Showing posts with label marriage. Show all posts
Showing posts with label marriage. Show all posts

Sunday, January 16, 2011

Does Monogamy Really Drive Us to Drink?

A recent article by Mara Squicciarini and Jo Swinnen in the journal of the American Association of Wine Economists (and no, I'm not making that up) suggested the answer to that question might be "yes." Wrote the authors: "Historically, we find a correlation between the shift from polygyny to monogamy and the growth of alcohol consumption. Cross-culturally we also find that monogamous societies consume more alcohol than polygynous societies in the pre-industrial world."

Naturally, lots of bloggers picked up the story, delighted (as bloggers almost always are) to be told what they already believed to be true: monogamy is so frustrating it drives us to drink. Implicitly they were suggesting a beer in the hand is not worth two in the bush.

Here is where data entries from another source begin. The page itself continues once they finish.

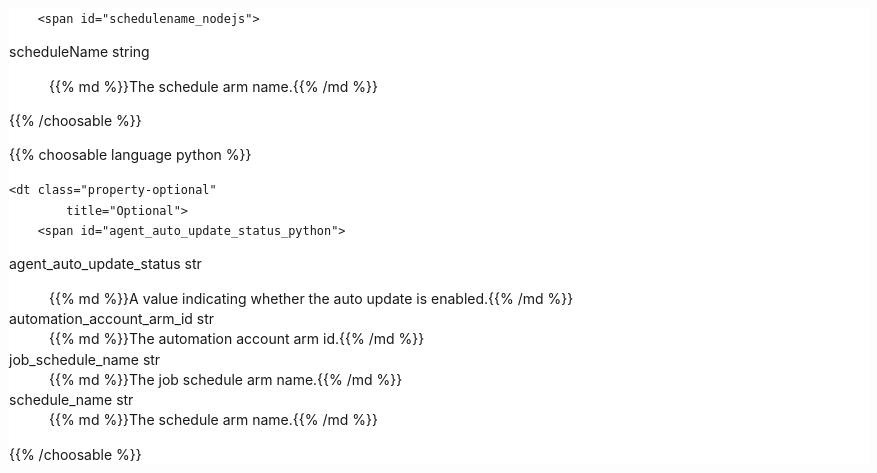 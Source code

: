         <span id="schedulename_nodejs">
<a href="#schedulename_nodejs" style="color: inherit; text-decoration: inherit;">schedule<wbr>Name</a>
</span>
        <span class="property-indicator"></span>
        <span class="property-type">string</span>
    </dt>
    <dd>{{% md %}}The schedule arm name.{{% /md %}}</dd>
</dl>
{{% /choosable %}}

{{% choosable language python %}}
<dl class="resources-properties">

    <dt class="property-optional"
            title="Optional">
        <span id="agent_auto_update_status_python">
<a href="#agent_auto_update_status_python" style="color: inherit; text-decoration: inherit;">agent_<wbr>auto_<wbr>update_<wbr>status</a>
</span>
        <span class="property-indicator"></span>
        <span class="property-type">str</span>
    </dt>
    <dd>{{% md %}}A value indicating whether the auto update is enabled.{{% /md %}}</dd>
    <dt class="property-optional"
            title="Optional">
        <span id="automation_account_arm_id_python">
<a href="#automation_account_arm_id_python" style="color: inherit; text-decoration: inherit;">automation_<wbr>account_<wbr>arm_<wbr>id</a>
</span>
        <span class="property-indicator"></span>
        <span class="property-type">str</span>
    </dt>
    <dd>{{% md %}}The automation account arm id.{{% /md %}}</dd>
    <dt class="property-optional"
            title="Optional">
        <span id="job_schedule_name_python">
<a href="#job_schedule_name_python" style="color: inherit; text-decoration: inherit;">job_<wbr>schedule_<wbr>name</a>
</span>
        <span class="property-indicator"></span>
        <span class="property-type">str</span>
    </dt>
    <dd>{{% md %}}The job schedule arm name.{{% /md %}}</dd>
    <dt class="property-optional"
            title="Optional">
        <span id="schedule_name_python">
<a href="#schedule_name_python" style="color: inherit; text-decoration: inherit;">schedule_<wbr>name</a>
</span>
        <span class="property-indicator"></span>
        <span class="property-type">str</span>
    </dt>
    <dd>{{% md %}}The schedule arm name.{{% /md %}}</dd>
</dl>
{{% /choosable %}}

I was curious to know whether this article might actually support the idea that monogamy drives us to drink, so I asked my colleague Raymond Hames, Chair of Anthropology at the University of Nebraska in Lincoln, to give it a look-see. Ray seemed the perfect person to ask, since his work is cited in this article, he's studied some of the populations considered, and he's engaged (with a former student) in a major study of polyandry.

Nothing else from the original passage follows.